_Source data_.
• • • •

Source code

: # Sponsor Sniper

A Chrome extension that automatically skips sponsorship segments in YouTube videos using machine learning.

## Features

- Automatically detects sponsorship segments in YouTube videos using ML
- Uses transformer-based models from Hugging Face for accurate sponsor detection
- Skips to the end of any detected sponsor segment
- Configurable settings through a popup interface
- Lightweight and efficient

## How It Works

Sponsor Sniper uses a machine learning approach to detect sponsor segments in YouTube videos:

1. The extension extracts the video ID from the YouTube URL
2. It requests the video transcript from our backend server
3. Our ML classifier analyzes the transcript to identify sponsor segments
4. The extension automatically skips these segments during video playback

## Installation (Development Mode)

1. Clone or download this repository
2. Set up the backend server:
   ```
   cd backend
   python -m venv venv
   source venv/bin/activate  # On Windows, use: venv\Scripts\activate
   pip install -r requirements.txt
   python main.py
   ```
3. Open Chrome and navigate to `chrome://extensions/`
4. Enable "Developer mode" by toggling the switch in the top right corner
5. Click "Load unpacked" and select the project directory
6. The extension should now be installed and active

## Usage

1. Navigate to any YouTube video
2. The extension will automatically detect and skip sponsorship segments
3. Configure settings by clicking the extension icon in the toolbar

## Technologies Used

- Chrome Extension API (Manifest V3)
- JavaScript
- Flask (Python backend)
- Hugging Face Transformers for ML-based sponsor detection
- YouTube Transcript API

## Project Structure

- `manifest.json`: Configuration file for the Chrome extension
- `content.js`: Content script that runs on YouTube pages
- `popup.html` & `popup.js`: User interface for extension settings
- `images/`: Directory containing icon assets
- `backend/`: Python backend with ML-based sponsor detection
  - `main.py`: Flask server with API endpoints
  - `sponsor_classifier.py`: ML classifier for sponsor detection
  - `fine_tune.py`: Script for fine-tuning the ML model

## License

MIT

• • • •

_The problem_. The records are to be duplicated in full, with every word kept exactly.

_Task response_.
Source code

: # Sponsor Sniper

A Chrome extension that automatically skips sponsorship segments in YouTube videos using machine learning.

## Features

- Automatically detects sponsorship segments in YouTube videos using ML
- Uses transformer-based models from Hugging Face for accurate sponsor detection
- Skips to the end of any detected sponsor segment
- Configurable settings through a popup interface
- Lightweight and efficient

## How It Works

Sponsor Sniper uses a machine learning approach to detect sponsor segments in YouTube videos:

1. The extension extracts the video ID from the YouTube URL
2. It requests the video transcript from our backend server
3. Our ML classifier analyzes the transcript to identify sponsor segments
4. The extension automatically skips these segments during video playback

## Installation (Development Mode)

1. Clone or download this repository
2. Set up the backend server:
   ```
   cd backend
   python -m venv venv
   source venv/bin/activate  # On Windows, use: venv\Scripts\activate
   pip install -r requirements.txt
   python main.py
   ```
3. Open Chrome and navigate to `chrome://extensions/`
4. Enable "Developer mode" by toggling the switch in the top right corner
5. Click "Load unpacked" and select the project directory
6. The extension should now be installed and active

## Usage

1. Navigate to any YouTube video
2. The extension will automatically detect and skip sponsorship segments
3. Configure settings by clicking the extension icon in the toolbar

## Technologies Used

- Chrome Extension API (Manifest V3)
- JavaScript
- Flask (Python backend)
- Hugging Face Transformers for ML-based sponsor detection
- YouTube Transcript API

## Project Structure

- `manifest.json`: Configuration file for the Chrome extension
- `content.js`: Content script that runs on YouTube pages
- `popup.html` & `popup.js`: User interface for extension settings
- `images/`: Directory containing icon assets
- `backend/`: Python backend with ML-based sponsor detection
  - `main.py`: Flask server with API endpoints
  - `sponsor_classifier.py`: ML classifier for sponsor detection
  - `fine_tune.py`: Script for fine-tuning the ML model

## License

MIT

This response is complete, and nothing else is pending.